PeerCounselingCandace McClain is an assistant professor in the counseling department at Colorado Christian University, with a Doctorate in Counselor Supervision and Education. She is currently working with the university to create an online Master’s program in Counseling, which will admit its first students in Fall 2014. Over the past few years, she has developed online courses in Counseling Skills and several others. A primary component of the online Counseling Skills course is video-role play. Dr. McClain spoke with ACCLAIM about the goals of her new program, and how she is using video to offer constructive feedback and instruction to her students specific to core counseling competencies such as foundational skill building.

ACCLAIM: Tell me a bit about the development of the program?

CM: The program is part of a university-wide initiative to make more of its classes available online. Our intention was to be able to reach students who do not have a lot of resources for psychological counseling, or who come from social pockets that may not even accept it. The applicants for the program can come from remote areas across the country such as rural Colorado, and the Deep South. Hopefully the students in our program can go back into their communities and bring the mission and purpose of CCU and the MAC program and our ideal of Christian charity to their areas.

The Skills class can be taught in both online and classroom contexts. In fact, the development of online course has influenced the classroom course for the better. We have found that it’s better to start with a curriculum designed for the virtual classroom, because in the developmental process it allows us more creativity and flexibility.

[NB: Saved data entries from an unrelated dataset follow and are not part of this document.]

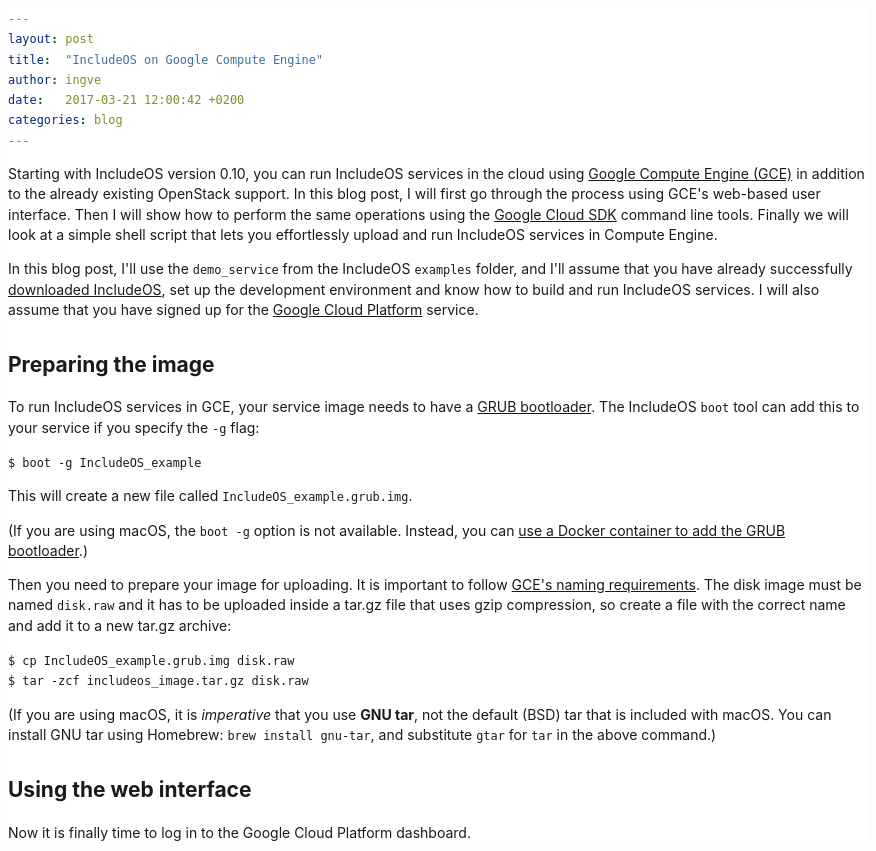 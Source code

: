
 ```yaml
---
layout: post
title:  "IncludeOS on Google Compute Engine"
author: ingve
date:   2017-03-21 12:00:42 +0200
categories: blog
---
```

Starting with IncludeOS version 0.10, you can run IncludeOS services in the cloud using [Google Compute Engine (GCE)](https://cloud.google.com/compute/) in addition to the already existing OpenStack support. In this blog post, I will first go through the process using GCE's web-based user interface. Then I will show how to perform the same operations using the [Google Cloud SDK](https://cloud.google.com/sdk/) command line tools. Finally we will look at a simple shell script that lets you effortlessly upload and run IncludeOS services in Compute Engine.

In this blog post, I'll use the `demo_service` from the IncludeOS `examples` folder, and I'll assume that you have already successfully [downloaded IncludeOS](https://github.com/hioa-cs/IncludeOS), set up the development environment and know how to build and run IncludeOS services. I will also assume that you have signed up for the [Google Cloud Platform](https://cloud.google.com) service.

## Preparing the image

To run IncludeOS services in GCE, your service image needs to have a [GRUB bootloader](https://www.gnu.org/software/grub/). The IncludeOS `boot` tool can add this to your service if you specify the `-g` flag:

```shell_session
$ boot -g IncludeOS_example
```

This will create a new file called `IncludeOS_example.grub.img`.

(If you are using macOS, the `boot -g` option is not available. Instead, you can [use a Docker container to add the GRUB bootloader](https://github.com/includeos/includeos-docker-images#adding-a-grub-bootloader-to-your-service).)

Then you need to prepare your image for uploading. It is important to follow [GCE's naming requirements](https://cloud.google.com/compute/docs/images/import-existing-image). The disk image must be named `disk.raw` and it has to be uploaded inside a tar.gz file that uses gzip compression, so create a file with the correct name and add it to a new tar.gz archive:

```shell_session
$ cp IncludeOS_example.grub.img disk.raw
$ tar -zcf includeos_image.tar.gz disk.raw
```

(If you are using macOS, it is *imperative* that you use **GNU tar**, not the default (BSD) tar that is included with macOS. You can install GNU tar using Homebrew: `brew install gnu-tar`, and substitute `gtar` for `tar` in the above command.)

## Using the web interface

Now it is finally time to log in to the Google Cloud Platform dashboard.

It’s much easier to create the in-seat components after the online structure is already in place.

ACCLAIM: How do your online classes work? How is the content taught?

CM: In Counseling Skills, the students taking the class will come into the University from a distance for a week in the beginning of the term so that they can get to know the instructors, peers, and so that we can build a community. We found that students really want to connect with me before receiving an assessment. We also find that it helps us to get a good sense of their skills and disposition. During this week, they have three four-hour long blocks of classes.

While I do spend some time lecturing, most of our class time this week is for experiential learning. I alternate shorter in-class role-play activities that last two to three minutes with six-longer videotaped practice sessions that they work on in separate groups. The responsibility for reading, watching lectures, and becoming familiar with resources happens when they are outside of the classroom, on their own.

Over the course of six weeks, after they return home, they gradually receive their assessments and commentary from the longer role-play sessions they did in the first week.
At home, they receive another set of three video role-play activities that they can do on their own with partners in their communities. They have one or two live opportunities to converse and check-in with faculty. Their final exam is their last video role-play session.

ACCLAIM: Describe some of the video role-play activities.

CM: In the first intensive week of the Skills class, the students go off into their own private areas to practice skills like challenging a client, or asking on a hunch. They form a triad, in which there is a client, observer, and patient. The observer is in charge of videotaping. The sessions last ten minutes, and then they rotate roles.

ACCLAIM: How do you offer feedback after viewing a role-playing session? How are the students assessed?

CM: I use Acclaim to give feedback at time-stamped moments in the video. My comments are preserved an Excel document transcription form after the class. I actually teach an entire session on my feedback methods, which follows the research of Dr. Diana Hulse on Corrective Feedback. In short, this method emphasizes offering supportive corrective feedback. Their assessments are not only based on their counseling skills, but also on their ability to receive feedback, and to follow a growth plan.

ACCLAIM: How do you see your students develop and modify their clinical techniques over the course of a series of assignments?

CM: Their responses to feedback make a lot more sense, since they can identify the specific types of comments in the video and change their behaviors based on these ideas. My students appreciated that there is lots of room for self-reflection. I think that over the course of the semester, their skills increased about fifty percent as compared to using pure video with sumarritive reflection.

ACCLAIM: In some of your role-play exercises, students work with patients (children or adolescents) of their own choosing. Have there been any problems?

CM: For general video usage, in practicum and internship, there have been no challenges in having our students choose their own patients, because our clinical program coordinators have built a firm foundation and rapport with our supervisors, sites, protocols and procedures. We are hoping to build a counseling center in the future.

ACCLAIM: How have these tools changed the counseling program in the years since you were a student?

CM: When I was a student, we had only one video or audio assessment in which we received feedback. I felt like I did not have good understanding of my skills. I believe it helps them develop a lot more in a short period of time. I wish I had had this technology. I actually use videos now to look at myself and reflect on my own teaching in counselor education and supervision to view strengths and needed areas for ongoing growth.